10 Replies Latest reply: Jul 17, 2010 12:01 PM by YoungWinston RSS

    regular expression for character  ^

    843789
      "1^1".split( "^" ) // returns [1^1]
      but
      "1~1".split( "~" ); // returns [1,1]

      My question is how to parse the character ^.
        • 1. Re: regular expression for character  ^
          843789
          ^ has a special meaning regexps. If you want to use it as a plain character, quote it.
          • 2. Re: regular expression for character  ^
            3004
            "1^1".split("\\^")
            One backslash for the Java string literal, and one for the regex.
            • 3. Re: regular expression for character  ^
              843789
              Thanks a lot! So this is because that java and regexp both use \ to escape.
              • 4. Re: regular expression for character  ^
                3004
                java4susant wrote:
                Thanks a lot! So this is because that java and regexp both use \ to escape.
                Correct. The \ is an escape in regex, so if you want to use a special character like ^ literally, then you need to prefix it with a \. The regex engine must see
                \^
                in order for it to take that as a literal ^.

                However, \ is an escape character in Java String literals as well. So if you want a String to contain a \, then in double quotes, you need
                "\\"
                You see
                "\\^"
                in your source code. The compiler turns that into the String
                \^
                , and then regex interprets that as a literal ^.

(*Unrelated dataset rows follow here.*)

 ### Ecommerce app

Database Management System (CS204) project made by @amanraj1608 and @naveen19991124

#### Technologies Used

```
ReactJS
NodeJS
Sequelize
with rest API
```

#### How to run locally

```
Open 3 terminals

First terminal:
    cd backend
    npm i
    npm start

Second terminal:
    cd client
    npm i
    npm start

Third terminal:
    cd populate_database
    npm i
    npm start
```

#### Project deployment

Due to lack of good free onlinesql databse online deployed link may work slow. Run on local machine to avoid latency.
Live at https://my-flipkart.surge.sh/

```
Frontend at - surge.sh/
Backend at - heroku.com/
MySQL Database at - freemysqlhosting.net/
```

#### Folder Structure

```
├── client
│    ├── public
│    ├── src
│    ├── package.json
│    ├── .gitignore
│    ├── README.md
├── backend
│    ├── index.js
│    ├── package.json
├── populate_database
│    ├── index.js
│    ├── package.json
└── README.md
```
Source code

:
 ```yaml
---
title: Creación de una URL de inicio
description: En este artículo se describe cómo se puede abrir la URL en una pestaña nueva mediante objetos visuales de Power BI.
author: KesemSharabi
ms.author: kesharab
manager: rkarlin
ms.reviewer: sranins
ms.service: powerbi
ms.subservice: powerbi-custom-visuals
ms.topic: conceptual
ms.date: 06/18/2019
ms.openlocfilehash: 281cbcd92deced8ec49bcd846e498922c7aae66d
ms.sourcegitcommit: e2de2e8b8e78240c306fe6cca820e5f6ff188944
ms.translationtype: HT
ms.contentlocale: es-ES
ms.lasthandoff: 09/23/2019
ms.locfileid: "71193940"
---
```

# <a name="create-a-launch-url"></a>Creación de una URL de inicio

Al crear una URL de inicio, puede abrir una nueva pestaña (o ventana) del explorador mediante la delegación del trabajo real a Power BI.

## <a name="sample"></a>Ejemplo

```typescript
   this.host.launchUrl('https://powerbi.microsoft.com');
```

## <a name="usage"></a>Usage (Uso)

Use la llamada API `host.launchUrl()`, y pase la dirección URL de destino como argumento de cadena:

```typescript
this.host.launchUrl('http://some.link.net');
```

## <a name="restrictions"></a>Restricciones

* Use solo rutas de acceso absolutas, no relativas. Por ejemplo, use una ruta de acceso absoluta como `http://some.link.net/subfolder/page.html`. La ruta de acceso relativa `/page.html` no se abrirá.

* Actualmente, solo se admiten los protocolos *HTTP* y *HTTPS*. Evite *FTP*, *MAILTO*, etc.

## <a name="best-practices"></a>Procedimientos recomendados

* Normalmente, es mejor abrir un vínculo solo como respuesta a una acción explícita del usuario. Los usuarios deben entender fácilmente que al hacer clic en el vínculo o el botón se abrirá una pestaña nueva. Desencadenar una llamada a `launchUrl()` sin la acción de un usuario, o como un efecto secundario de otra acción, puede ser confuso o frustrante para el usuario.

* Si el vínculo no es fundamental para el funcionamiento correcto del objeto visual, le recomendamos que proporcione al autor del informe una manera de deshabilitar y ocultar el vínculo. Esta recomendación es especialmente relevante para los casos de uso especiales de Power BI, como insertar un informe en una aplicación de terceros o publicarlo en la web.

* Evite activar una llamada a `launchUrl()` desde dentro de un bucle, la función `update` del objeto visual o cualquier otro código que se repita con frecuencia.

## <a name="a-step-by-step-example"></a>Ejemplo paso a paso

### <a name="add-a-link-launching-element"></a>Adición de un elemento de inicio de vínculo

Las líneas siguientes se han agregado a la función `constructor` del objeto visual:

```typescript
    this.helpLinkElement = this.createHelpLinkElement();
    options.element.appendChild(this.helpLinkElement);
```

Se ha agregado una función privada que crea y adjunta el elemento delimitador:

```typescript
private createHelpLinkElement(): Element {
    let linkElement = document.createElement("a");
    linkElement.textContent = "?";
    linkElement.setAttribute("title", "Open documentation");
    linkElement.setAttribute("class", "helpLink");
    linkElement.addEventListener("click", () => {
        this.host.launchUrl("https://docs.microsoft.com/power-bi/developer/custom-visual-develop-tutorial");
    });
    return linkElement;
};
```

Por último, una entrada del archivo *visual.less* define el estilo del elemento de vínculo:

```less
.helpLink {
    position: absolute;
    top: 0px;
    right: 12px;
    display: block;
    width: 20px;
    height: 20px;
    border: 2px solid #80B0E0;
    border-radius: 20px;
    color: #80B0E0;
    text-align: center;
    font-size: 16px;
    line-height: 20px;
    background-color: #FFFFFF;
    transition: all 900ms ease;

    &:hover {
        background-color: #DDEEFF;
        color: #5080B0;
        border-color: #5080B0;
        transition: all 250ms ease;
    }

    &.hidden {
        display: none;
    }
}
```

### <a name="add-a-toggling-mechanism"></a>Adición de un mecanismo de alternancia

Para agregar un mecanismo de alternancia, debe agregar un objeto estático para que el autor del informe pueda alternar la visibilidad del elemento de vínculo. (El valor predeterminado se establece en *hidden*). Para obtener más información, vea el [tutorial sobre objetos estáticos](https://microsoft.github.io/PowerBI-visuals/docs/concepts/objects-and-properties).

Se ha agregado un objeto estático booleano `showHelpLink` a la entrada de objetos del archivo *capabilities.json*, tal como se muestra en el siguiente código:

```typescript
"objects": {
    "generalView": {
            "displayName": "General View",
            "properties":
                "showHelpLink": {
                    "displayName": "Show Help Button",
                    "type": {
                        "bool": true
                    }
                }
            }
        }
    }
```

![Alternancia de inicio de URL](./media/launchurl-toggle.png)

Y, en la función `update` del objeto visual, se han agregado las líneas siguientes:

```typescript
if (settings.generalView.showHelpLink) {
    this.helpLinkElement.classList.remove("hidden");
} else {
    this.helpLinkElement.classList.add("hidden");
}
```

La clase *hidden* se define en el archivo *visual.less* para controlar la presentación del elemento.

                Note that if the regex were coming from, say, a text file or user input into a JTextField or something, you would not need to double the \.
                • 5. Re: regular expression for character  ^
                  843789
                  Thanks a lot again for explaining in detail. The last comment about the regexp coming from different source other than string literals was great. Did not think about that.
                  • 6. Re: regular expression for character  ^
                    YoungWinston
                    java4susant wrote:
                    Thanks a lot again for explaining in detail. The last comment about the regexp coming from different source other than string literals was great. Did not think about that.
                    Just to muddy the waters, another alternative for most meta-characters (but maybe not all) is to enclose them in square brackets, viz:
                    "[^]"
                    which can help avoid "backslash hell". I think it'll work with '^', but to be honest, I'm not 100% sure. I'm sure Uncle Alice will say if I'm wrong.

                    Winston
                    • 7. Re: regular expression for character  ^
                      Darryl Burke
                      No need to wait for Uncle Alice. The ^ is a metacharacter denoting negation in a character class, as well as being a metacharacter denoting the start of the input.

                      A quick test would have given you this error:
                      Exception in thread "main" java.util.regex.PatternSyntaxException: Unclosed character class near index 2
                      [^]
                        ^
                      Recommended reference material: [http://www.regular-expressions.info/tutorial.html]

                      db
                      • 8. Re: regular expression for character  ^
                        YoungWinston
                        DarrylBurke wrote:
                        No need to wait for Uncle Alice. The ^ is a metacharacter denoting negation in a character class, as well as being a metacharacter denoting the start of the input.
                        I knew that; I just didn't know how Java interpreted it. I'm pretty sure it works for grep, which only regards it as a negation meta if it is the first character in square brackets and is followed by a list. But thanks; I'll remember that for the future. :-)

                        Winston

                        Edited by: YoungWinston on Jul 17, 2010 6:00 AM
                        • 9. Re: regular expression for character  ^
                          843789
                          I would probably escape the caret even if I didn't have to, just like I always escape square brackets in character classes. In most regex flavors, this will match a left square bracket:
                          [[]
                          ...but it doesn't work in Java because character classes can be nested (sort of):
                          [a-z&&[^aeiou]]  // lowercase ASCII consonant
                          Keeping track of idiosyncrasies like that is a PITA, and escaping always works. Still, it would be nice if we could use this idiom from the Jakarta ORO flavor to match a right or left square bracket:
                          [][]
                          • 10. Re: regular expression for character  ^
                            YoungWinston
                            uncle_alice wrote:
                            ...but it doesn't work in Java because character classes can be nested (sort of):
                            [a-z&&[^aeiou]]  // lowercase ASCII consonant
                            Aha! Wasn't aware of that one.
                            Keeping track of idiosyncrasies like that is a PITA, and escaping always works.
                            True. I just get so fed up of having to count 'em inside Java strings...:-)
                            Still, it would be nice if we could use this idiom from the Jakarta ORO flavor to match a right or left square bracket:
                            [][]
                            Neat!

                            Thanks Uncle Alice. You are, as always, the regex God.

                            Winston